Andrew Michael Sullivan (born 10 August 1963) is a British-American conservative political commentator. Sullivan is a former editor of The New Republic, and the author or editor of six books. He started a political blog, The Daily Dish, in 2000, and eventually moved his blog to platforms, including Time, The Atlantic, The Daily Beast, and finally an independent subscription-based format. He retired from blogging in 2015. From 2016 to 2020, Sullivan was a writer-at-large at New York. He launched his newsletter The Weekly Dish in July 2020.

Sullivan has said that his conservatism is rooted in his Catholic background and in the ideas of the British political philosopher Michael Oakeshott. In 2003, he wrote that he could no longer support the American conservative movement, as he was disaffected with the Republican Party's continued rightward shift toward social conservatism during the George W. Bush era.
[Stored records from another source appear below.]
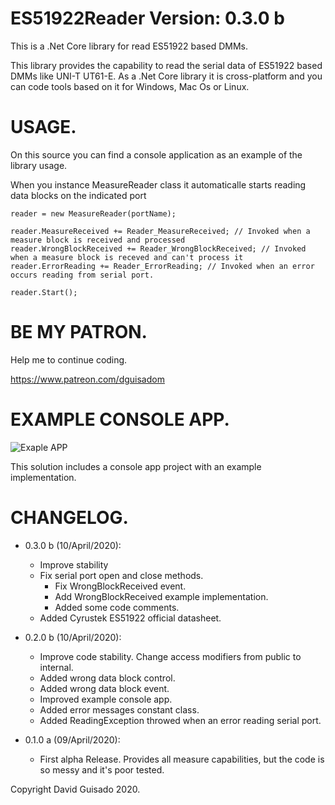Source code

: 
# ES51922Reader Version: 0.3.0 b


This is a .Net Core library for read ES51922 based DMMs.

This library provides the capability to read the serial data of ES51922 based DMMs like UNI-T UT61-E. As a .Net Core library it is cross-platform and you can code tools based on it for Windows, Mac Os or Linux.

# USAGE.

On this source you can find a console application as an example of the library usage.

When you instance MeasureReader class it automaticalle starts reading data blocks on the indicated port
    
    reader = new MeasureReader(portName);
    
    reader.MeasureReceived += Reader_MeasureReceived; // Invoked when a measure block is received and processed
    reader.WrongBlockReceived += Reader_WrongBlockReceived; // Invoked when a measure block is receved and can't process it
    reader.ErrorReading += Reader_ErrorReading; // Invoked when an error occurs reading from serial port.
    
    reader.Start();

# BE MY PATRON.

Help me to continue coding.

https://www.patreon.com/dguisadom

# EXAMPLE CONSOLE APP.

![Exaple APP](https://thumbs.gfycat.com/WellgroomedFrequentBabirusa-small.gif)

This solution includes a console app project with an example implementation.

# CHANGELOG.

* 0.3.0 b (10/April/2020):
	* Improve stability
	* Fix serial port open and close methods.
    	* Fix WrongBlockReceived event.
    	* Add WrongBlockReceived example implementation.
    	* Added some code comments.
	* Added Cyrustek ES51922 official datasheet.

* 0.2.0 b (10/April/2020): 
	* Improve code stability. Change access modifiers from public to internal.
	* Added wrong data block control.
	* Added wrong data block event.
	* Improved example console app.
	* Added error messages constant class.
	* Added ReadingException throwed when an error reading serial port.
	
* 0.1.0 a (09/April/2020): 
	* First alpha Release. Provides all measure capabilities, but the code is so messy and it's poor tested.

Copyright David Guisado 2020.
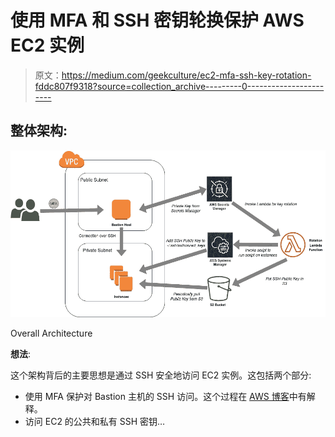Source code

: # 使用 MFA 和 SSH 密钥轮换保护 AWS EC2 实例

> 原文：<https://medium.com/geekculture/ec2-mfa-ssh-key-rotation-fddc807f9318?source=collection_archive---------0----------------------->

## 整体架构:

![](img/f057a77797a3ec15314dfd3808e850ab.png)

Overall Architecture

**想法**:

这个架构背后的主要思想是通过 SSH 安全地访问 EC2 实例。这包括两个部分:

*   使用 MFA 保护对 Bastion 主机的 SSH 访问。这个过程在 [AWS 博客](https://aws.amazon.com/blogs/startups/securing-ssh-to-amazon-ec2-linux-hosts/)中有解释。
*   访问 EC2 的公共和私有 SSH 密钥…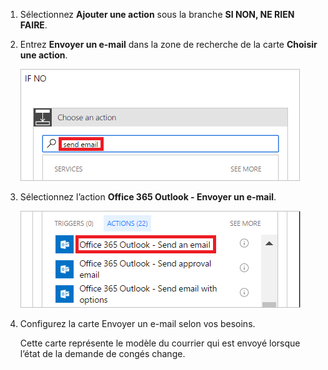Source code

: 1. Sélectionnez **Ajouter une action** sous la branche **SI NON, NE RIEN FAIRE**.
2. Entrez **Envoyer un e-mail** dans la zone de recherche de la carte **Choisir une action**.
   
    ![rechercher une action de messagerie](media/modern-approvals/search-send-email-no.png)
3. Sélectionnez l’action **Office 365 Outlook - Envoyer un e-mail**.
   
    ![sélectionner l’action Envoyer un e-mail](media/modern-approvals/select-send-email-no.png)
4. Configurez la carte Envoyer un e-mail selon vos besoins.
   
     Cette carte représente le modèle du courrier qui est envoyé lorsque l’état de la demande de congés change.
Born and raised in Britain, Sullivan has lived in the U.S. since 1984. He is openly gay and a practising Catholic.

Sullivan was born in South Godstone, Surrey, England, into a Catholic family of Irish descent, and was brought up in the nearby town of East Grinstead, West Sussex. He was educated at a Catholic primary school and at Reigate Grammar School, where his classmates included Prime Minister of the United Kingdom Keir Starmer and Conservative member of the House of Lords Andrew Cooper. He won a scholarship in 1981 to Magdalen College, Oxford, where he was awarded a first-class Bachelor of Arts degree in modern history and modern languages. He founded the Pooh Stick Society at Oxford taking the office of Piglet, and in his second year was elected president of the Oxford Union for Trinity term 1983.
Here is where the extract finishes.